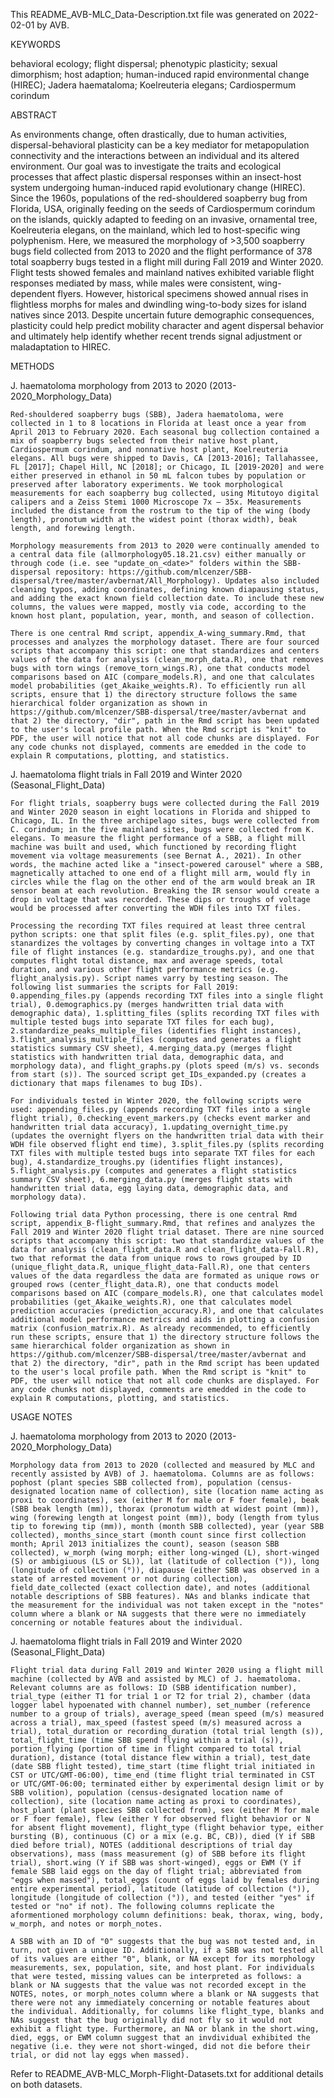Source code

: This README_AVB-MLC_Data-Description.txt file was generated on 2022-02-01 by AVB.



KEYWORDS

behavioral ecology; flight dispersal; phenotypic plasticity; sexual dimorphism; host adaption; human-induced rapid environmental change (HIREC); Jadera haemataloma; Koelreuteria elegans; Cardiospermum corindum



ABSTRACT

As environments change, often drastically, due to human activities, dispersal-behavioral plasticity can be a key mediator for metapopulation connectivity and the interactions between an individual and its altered environment. Our goal was to investigate the traits and ecological processes that affect plastic dispersal responses within an insect-host system undergoing human-induced rapid evolutionary change (HIREC). Since the 1960s, populations of the red-shouldered soapberry bug from Florida, USA, originally feeding on the seeds of Cardiospermum corindum on the islands, quickly adapted to feeding on an invasive, ornamental tree, Koelreuteria elegans, on the mainland, which led to host-specific wing polyphenism. Here, we measured the morphology of >3,500 soapberry bugs field collected from 2013 to 2020 and the flight performance of 378 total soapberry bugs tested in a flight mill during Fall 2019 and Winter 2020. Flight tests showed females and mainland natives exhibited variable flight responses mediated by mass, while males were consistent, wing-dependent flyers. However, historical specimens showed annual rises in flightless morphs for males and dwindling wing-to-body sizes for island natives since 2013. Despite uncertain future demographic consequences, plasticity could help predict mobility character and agent dispersal behavior and ultimately help identify whether recent trends signal adjustment or maladaptation to HIREC.



METHODS


J. haematoloma morphology from 2013 to 2020 (2013-2020_Morphology_Data)

	Red-shouldered soapberry bugs (SBB), Jadera haematoloma, were collected in 1 to 8 locations in Florida at least once a year from April 2013 to February 2020. Each seasonal bug collection contained a mix of soapberry bugs selected from their native host plant, Cardiospermum corindum, and nonnative host plant, Koelreuteria elegans. All bugs were shipped to Davis, CA [2013-2016]; Tallahassee, FL [2017]; Chapel Hill, NC [2018]; or Chicago, IL [2019-2020] and were either preserved in ethanol in 50 mL falcon tubes by population or preserved after laboratory experiments. We took morphological measurements for each soapberry bug collected, using Mitutoyo digital calipers and a Zeiss Stemi 1000 Microscope 7x – 35x. Measurements included the distance from the rostrum to the tip of the wing (body length), pronotum width at the widest point (thorax width), beak length, and forewing length. 

	Morphology measurements from 2013 to 2020 were continually amended to a central data file (allmorphology05.18.21.csv) either manually or through code (i.e. see "update_on_<date>" folders within the SBB-dispersal repository: https://github.com/mlcenzer/SBB-dispersal/tree/master/avbernat/All_Morphology). Updates also included cleaning typos, adding coordinates, defining known diapausing status, and adding the exact known field collection date. To include these new columns, the values were mapped, mostly via code, according to the known host plant, population, year, month, and season of collection.

	There is one central Rmd script, appendix_A-wing_summary.Rmd, that processes and analyzes the morphology dataset. There are four sourced scripts that accompany this script: one that standardizes and centers values of the data for analysis (clean_morph_data.R), one that removes bugs with torn wings (remove_torn_wings.R), one that conducts model comparisons based on AIC (compare_models.R), and one that calculates model probabilities (get_Akaike_weights.R). To efficiently run all scripts, ensure that 1) the directory structure follows the same hierarchical folder organization as shown in https://github.com/mlcenzer/SBB-dispersal/tree/master/avbernat and that 2) the directory, "dir", path in the Rmd script has been updated to the user's local profile path. When the Rmd script is "knit" to PDF, the user will notice that not all code chunks are displayed. For any code chunks not displayed, comments are emedded in the code to explain R computations, plotting, and statistics. 


J. haematoloma flight trials in Fall 2019 and Winter 2020 (Seasonal_Flight_Data)

	For flight trials, soapberry bugs were collected during the Fall 2019 and Winter 2020 season in eight locations in Florida and shipped to Chicago, IL. In the three archipelago sites, bugs were collected from C. corindum; in the five mainland sites, bugs were collected from K. elegans. To measure the flight performance of a SBB, a flight mill machine was built and used, which functioned by recording flight movement via voltage measurements (see Bernat A., 2021). In other words, the machine acted like a "insect-powered carousel" where a SBB, magnetically attached to one end of a flight mill arm, would fly in circles while the flag on the other end of the arm would break an IR sensor beam at each revolution. Breaking the IR sensor would create a drop in voltage that was recorded. These dips or troughs of voltage would be processed after converting the WDH files into TXT files. 

	Processing the recording TXT files required at least three central python scripts: one that split files (e.g. split_files.py), one that stanardizes the voltages by converting changes in voltage into a TXT file of flight instances (e.g. standardize_troughs.py), and one that computes flight total distance, max and average speeds, total duration, and various other flight performance metrics (e.g. flight_analysis.py). Script names varry by testing season. The following list summaries the scripts for Fall 2019: 0.appending_files.py (appends recording TXT files into a single flight trial), 0.demographics.py (merges handwritten trial data with demographic data), 1.splitting_files (splits recording TXT files with multiple tested bugs into separate TXT files for each bug), 2.standardize_peaks_multiple_files (identifies flight instances), 3.flight_analysis_multiple_files (computes and generates a flight statistics summary CSV sheet), 4.merging_data.py (merges flight statistics with handwritten trial data, demographic data, and morphology data), and flight_graphs.py (plots speed (m/s) vs. seconds from start (s)). The sourced script get_IDs_expanded.py (creates a dictionary that maps filenames to bug IDs).

	For individuals tested in Winter 2020, the following scripts were used: appending_files.py (appends recording TXT files into a single flight trial), 0.checking_event_markers.py (checks event marker and handwritten trial data accuracy), 1.updating_overnight_time.py (updates the overnight flyers on the handwritten trial data with their WDH file observed flight end time), 3.split_files.py (splits recording TXT files with multiple tested bugs into separate TXT files for each bug), 4.standardize_troughs.py (identifies flight instances), 5.flight_analysis.py (computes and generates a flight statistics summary CSV sheet), 6.merging_data.py (merges flight stats with handwritten trial data, egg laying data, demographic data, and morphology data).

	Following trial data Python processing, there is one central Rmd script, appendix_B-flight_summary.Rmd, that refines and analyzes the Fall 2019 and Winter 2020 flight trial dataset. There are nine sourced scripts that accompany this script: two that standardize values of the data for analysis (clean_flight_data.R and clean_flight_data-Fall.R), two that reformat the data from unique rows to rows grouped by ID (unique_flight_data.R, unique_flight_data-Fall.R), one that centers values of the data regardless the data are formated as unique rows or grouped rows (center_flight_data.R), one that conducts model comparisons based on AIC (compare_models.R), one that calculates model probabilities (get_Akaike_weights.R), one that calculates model prediction accuracies (prediction_accuracy.R), and one that calculates additional model performance metrics and aids in plotting a confusion matrix (confusion_matrix.R). As already recommended, to efficiently run these scripts, ensure that 1) the directory structure follows the same hierarchical folder organization as shown in https://github.com/mlcenzer/SBB-dispersal/tree/master/avbernat and that 2) the directory, "dir", path in the Rmd script has been updated to the user's local profile path. When the Rmd script is "knit" to PDF, the user will notice that not all code chunks are displayed. For any code chunks not displayed, comments are emedded in the code to explain R computations, plotting, and statistics. 


USAGE NOTES

J. haematoloma morphology from 2013 to 2020 (2013-2020_Morphology_Data)

	Morphology data from 2013 to 2020 (collected and measured by MLC and recently assisted by AVB) of J. haematoloma. Columns are as follows: pophost (plant species SBB collected from), population (census-designated location name of collection), site (location name acting as proxi to coordinates), sex (either M for male or F foer female), beak (SBB beak length (mm)), thorax (pronotum width at widest point (mm)), wing (forewing length at longest point (mm)), body (length from tylus tip to forewing tip (mm)), month (month SBB collected), year (year SBB collected), months_since_start (month count since first collection month; April 2013 initializes the count), season (season SBB collected), w_morph (wing morph; either long-winged (L), short-winged (S) or ambigiuous (LS or SL)), lat (latitude of collection (°)), long (longitude of collection (°)), diapause (either SBB was observed in a state of arrested movement or not during collection), field_date_collected (exact collection date), and notes (additional notable descriptions of SBB features). NAs and blanks indicate that the measurement for the individual was not taken except in the "notes" column where a blank or NA suggests that there were no immediately concerning or notable features about the individual.

J. haematoloma flight trials in Fall 2019 and Winter 2020 (Seasonal_Flight_Data)

	Flight trial data during Fall 2019 and Winter 2020 using a flight mill machine (collected by AVB and assisted by MLC) of J. haematoloma. Relevant columns are as follows: ID (SBB identification number), trial_type (either T1 for trial 1 or T2 for trial 2), chamber (data logger label hypoenated with channel number), set_number (reference number to a group of trials), average_speed (mean speed (m/s) measured across a trial), max_speed (fastest speed (m/s) measured across a trial), total_duration or recording_duration (total trial length (s)), total_flight_time (time SBB spend flying within a trial (s)), portion_flying (portion of time in flight compared to total trial duration), distance (total distance flew within a trial), test_date (date SBB flight tested), time_start (time flight trial initiated in CST or UTC/GMT-06:00), time_end (time flight trial terminated in CST or UTC/GMT-06:00; terminated either by experimental design limit or by SBB volition), population (census-designated location name of collection), site (location name acting as proxi to coordinates), host_plant (plant species SBB collected from), sex (either M for male or F foer female), flew (either Y for observed flight behavior or N for absent flight movement), flight_type (flight behavior type, either bursting (B), continuous (C) or a mix (e.g. BC, CB)), died (Y if SBB died before trial), NOTES (additional descriptions of trial day observations), mass (mass measurement (g) of SBB before its flight trial), short.wing (Y if SBB was short-winged), eggs or EWM (Y if female SBB laid eggs on the day of flight trial; abbreviated from "eggs when massed"), total_eggs (count of eggs laid by females during entire experimental period), latitude (latitude of collection (°)), longitude (longitude of collection (°)), and tested (either "yes" if tested or "no" if not). The following columns replicate the aformentioned morphology column definitions: beak, thorax, wing, body, w_morph, and notes or morph_notes.

	A SBB with an ID of "0" suggests that the bug was not tested and, in turn, not given a unique ID. Additionally, if a SBB was not tested all of its values are either "0", blank, or NA except for its morphology measurements, sex, population, site, and host plant. For individuals that were tested, missing values can be interpreted as follows: a blank or NA suggests that the value was not recorded except in the NOTES, notes, or morph_notes column where a blank or NA suggests that there were not any immediately concerning or notable features about the individual. Additionally, for columns like flight_type, blanks and NAs suggest that the bug originally did not fly so it would not exhibit a flight type. Furthermore, an NA or blank in the short.wing, died, eggs, or EWM column suggest that an invdividual exhibited the negative (i.e. they were not short-winged, did not die before their trial, or did not lay eggs when massed).

Refer to README_AVB-MLC_Morph-Flight-Datasets.txt for additional details on both datasets.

# # # #

# [ASSIGNMENT]
Of all the entries above, how many lines contain the string "rapid"? Answer with the number only.

# [OUTPUT OF THE EXERCISE]
2